It is also possible to specify the password on the command-line with the --http-password=c00lbean$ command-line option. This would allow others to see your password if they check the process table on your computer, so this is not advisable on multi-user systems.
- Next you can start the actual download using the command:
wget -np -m --firstname.lastname@example.org --no-check-certificate https://www.example.com/data
You'll need the --no-check-certificate option on some CAIDA servers where self-signed SSL certificates are used.
Yes, wget has the -c option that allows you to continue downloading partially-downloaded files. This works together with the mirroring option -m, with the exception of directory listings that will be refetched when you restart a mirroring download.
Most large data files CAIDA hosts have their md5 checksum stored in a file md5.md5 in the same directory as the data file. This checksum can be used to verify your data download. An md5check.pl script is provided at http://data.caida.org/scripts/ for checking md5 checksums of downloaded data files against the md5.md5 file (this requires perl with the Digest::MD5 module installed, which is included in the core perl distribution since perl 5.8.0). Some other utilities to compute MD5 checksums are: md5 (installed on most UNIX versions), openssl, and FastSum (Windows).
For our restricted data sets we require our data not to be distributed beyond authorized users. This includes preventing unauthorized users on a multiuser system to access your data. This can easily be accomplished by changing the access permissions on the data files. For example: on UNIX systems you can change permissions to user-only read-only access with the command:
chmod 600 <datafile>
Alternatively you use the umask command to set default file permissions to user-only read-only before you start downloading:
umask 077 ; wget -np -m --email@example.com --no-check-certificate https://www.example.com/data
Also make sure the data isn't (inadvertently) shared over a network resource that is accessible through the Internet (a file share, FTP- or web server are examples), since that is in violation with the Acceptable Use Policy (AUP) of our datasets.
Why is the display of data from the UCSD network telescope realtime monitor delayed by approximately a day?The display of data from the UCSD network telescope realtime monitor is delayed for security reasons. The delay makes it harder to find evidence of attacks in the data that is captured by the telescope. We do this to minimize the risk of evidence of attacks being used in illegal activities, like extortion.
CAIDA maintains a mailing list to which all announcements about new datasets are sent. If you wish to receive news about CAIDA datasets, subscribe to firstname.lastname@example.org by visiting https://rommie.caida.org/mailman/listinfo/data-announce.
- Give us feedback (email@example.com) on what datasets were useful to you and how you used them.

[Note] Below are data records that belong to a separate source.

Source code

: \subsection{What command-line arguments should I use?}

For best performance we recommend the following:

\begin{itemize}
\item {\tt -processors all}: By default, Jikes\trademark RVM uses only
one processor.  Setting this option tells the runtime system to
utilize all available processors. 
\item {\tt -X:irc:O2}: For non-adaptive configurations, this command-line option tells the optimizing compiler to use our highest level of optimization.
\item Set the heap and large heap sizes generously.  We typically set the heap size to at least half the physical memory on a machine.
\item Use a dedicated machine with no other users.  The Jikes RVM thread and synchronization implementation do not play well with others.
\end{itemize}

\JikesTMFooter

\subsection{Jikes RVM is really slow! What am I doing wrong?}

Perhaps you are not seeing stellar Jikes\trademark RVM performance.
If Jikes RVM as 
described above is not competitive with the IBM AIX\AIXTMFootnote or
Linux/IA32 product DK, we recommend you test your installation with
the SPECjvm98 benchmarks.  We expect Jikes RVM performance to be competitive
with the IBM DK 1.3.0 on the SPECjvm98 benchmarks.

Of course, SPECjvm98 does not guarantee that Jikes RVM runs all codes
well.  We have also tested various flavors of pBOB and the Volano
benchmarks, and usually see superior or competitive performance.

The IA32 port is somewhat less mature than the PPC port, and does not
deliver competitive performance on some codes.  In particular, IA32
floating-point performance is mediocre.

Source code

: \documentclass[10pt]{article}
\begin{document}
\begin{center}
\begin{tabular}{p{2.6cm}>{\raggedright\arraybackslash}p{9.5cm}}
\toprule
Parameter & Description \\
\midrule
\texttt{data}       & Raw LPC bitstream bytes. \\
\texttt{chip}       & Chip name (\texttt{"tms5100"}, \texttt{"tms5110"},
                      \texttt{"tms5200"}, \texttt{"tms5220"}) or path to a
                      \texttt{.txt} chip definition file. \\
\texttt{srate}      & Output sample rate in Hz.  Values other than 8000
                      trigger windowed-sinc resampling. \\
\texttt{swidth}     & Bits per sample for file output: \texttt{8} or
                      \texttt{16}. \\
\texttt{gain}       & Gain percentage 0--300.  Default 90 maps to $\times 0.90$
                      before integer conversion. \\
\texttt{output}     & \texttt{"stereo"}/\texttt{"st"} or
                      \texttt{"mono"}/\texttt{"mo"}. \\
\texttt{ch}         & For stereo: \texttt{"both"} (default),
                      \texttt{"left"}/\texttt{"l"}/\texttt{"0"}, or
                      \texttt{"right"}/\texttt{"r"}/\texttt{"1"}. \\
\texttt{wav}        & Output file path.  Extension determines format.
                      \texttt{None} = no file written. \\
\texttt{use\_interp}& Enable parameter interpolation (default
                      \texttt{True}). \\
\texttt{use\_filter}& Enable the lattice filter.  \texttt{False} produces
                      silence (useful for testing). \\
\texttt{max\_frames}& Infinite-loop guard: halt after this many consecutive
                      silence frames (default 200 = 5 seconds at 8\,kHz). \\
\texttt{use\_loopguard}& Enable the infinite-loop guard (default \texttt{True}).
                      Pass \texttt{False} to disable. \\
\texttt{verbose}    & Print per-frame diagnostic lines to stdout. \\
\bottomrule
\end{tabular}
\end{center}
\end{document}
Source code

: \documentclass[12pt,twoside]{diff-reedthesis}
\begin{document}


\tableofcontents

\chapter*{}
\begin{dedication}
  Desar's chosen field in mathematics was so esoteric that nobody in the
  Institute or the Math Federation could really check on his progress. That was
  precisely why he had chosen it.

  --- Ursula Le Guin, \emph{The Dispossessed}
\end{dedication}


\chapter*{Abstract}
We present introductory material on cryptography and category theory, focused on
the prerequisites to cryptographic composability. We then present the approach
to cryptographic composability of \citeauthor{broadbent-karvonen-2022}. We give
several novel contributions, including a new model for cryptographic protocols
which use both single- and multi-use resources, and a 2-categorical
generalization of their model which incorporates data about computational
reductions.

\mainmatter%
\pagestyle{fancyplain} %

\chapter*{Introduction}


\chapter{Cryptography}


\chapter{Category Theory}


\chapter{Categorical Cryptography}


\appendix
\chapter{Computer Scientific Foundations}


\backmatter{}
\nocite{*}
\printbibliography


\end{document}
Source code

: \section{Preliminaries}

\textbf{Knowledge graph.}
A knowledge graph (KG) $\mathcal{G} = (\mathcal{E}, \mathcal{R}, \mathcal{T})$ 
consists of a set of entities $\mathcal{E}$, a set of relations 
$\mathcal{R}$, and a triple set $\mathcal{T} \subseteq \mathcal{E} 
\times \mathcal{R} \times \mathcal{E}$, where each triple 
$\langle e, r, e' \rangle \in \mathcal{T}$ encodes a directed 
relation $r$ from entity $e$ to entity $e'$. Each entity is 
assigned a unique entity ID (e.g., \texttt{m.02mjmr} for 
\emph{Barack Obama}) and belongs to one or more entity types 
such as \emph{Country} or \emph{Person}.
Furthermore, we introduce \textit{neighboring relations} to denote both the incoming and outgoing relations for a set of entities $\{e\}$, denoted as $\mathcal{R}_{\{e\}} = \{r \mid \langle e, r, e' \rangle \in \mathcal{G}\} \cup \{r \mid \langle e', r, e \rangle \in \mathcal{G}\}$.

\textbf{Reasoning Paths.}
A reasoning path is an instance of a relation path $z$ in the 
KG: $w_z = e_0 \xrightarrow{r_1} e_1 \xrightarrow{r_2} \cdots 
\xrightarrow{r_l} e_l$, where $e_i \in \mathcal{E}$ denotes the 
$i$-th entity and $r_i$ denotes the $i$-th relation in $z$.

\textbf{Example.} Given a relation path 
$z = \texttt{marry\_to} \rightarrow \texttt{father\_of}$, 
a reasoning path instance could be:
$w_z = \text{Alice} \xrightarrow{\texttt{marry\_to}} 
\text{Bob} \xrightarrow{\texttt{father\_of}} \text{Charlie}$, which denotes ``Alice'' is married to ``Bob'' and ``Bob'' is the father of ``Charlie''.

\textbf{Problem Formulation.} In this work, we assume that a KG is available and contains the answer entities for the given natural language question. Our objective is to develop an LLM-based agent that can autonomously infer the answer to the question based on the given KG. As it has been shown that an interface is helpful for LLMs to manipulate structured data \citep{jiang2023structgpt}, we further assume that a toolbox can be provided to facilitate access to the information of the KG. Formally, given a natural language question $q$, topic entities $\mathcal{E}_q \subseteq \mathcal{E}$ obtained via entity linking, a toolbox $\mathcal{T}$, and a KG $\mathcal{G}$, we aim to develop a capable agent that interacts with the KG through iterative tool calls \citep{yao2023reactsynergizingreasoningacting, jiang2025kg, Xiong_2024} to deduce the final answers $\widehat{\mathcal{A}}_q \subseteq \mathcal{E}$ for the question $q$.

Report publications (papers, web pages, class projects, presentations etc.) using our datasets to us. This information allows CAIDA to justify the time and effort spent on data provisioning to our funding agencies. We maintain a list of publications using CAIDA data, based on feedback from our data users.
- Join CAIDA. Available options include donations of software or equipment, financial contributions to support CAIDA as an organization, and direct sponsorship of a specific project. For more information, see Joining CAIDA and CAIDA Sponsorship Information.
- Give us feedback (firstname.lastname@example.org) on what datasets were useful to you and how you used them.
In principle, you should be able to download data at speeds of at least 1 Mbps. Occasionally, however, so many of our users are downloading at the same time that the resulting load on our dataservers causes much lower download speeds (by an order of magnitude or more).
The output of sc_analysis_dump for an Ark warts file identifies paths as incomplete (I) or complete (C) in the 13th column. Most paths are listed as "incomplete". What does this mean?An Ark trace is marked "incomplete" if a router in the path or the destination does not respond. Some routers do not respond to traceroute with an ICMP time-exceeded message, or they rate limit their responses. The choice of destinations can also lead to a high rate of "incomplete" paths. For example, randomly chosen destinations have a lower probability of responding, since the destination IP address may refer to a host that is not present. The distinction between "complete" and "incomplete" is purely technical, and "incomplete" paths are not less useful than "complete" paths.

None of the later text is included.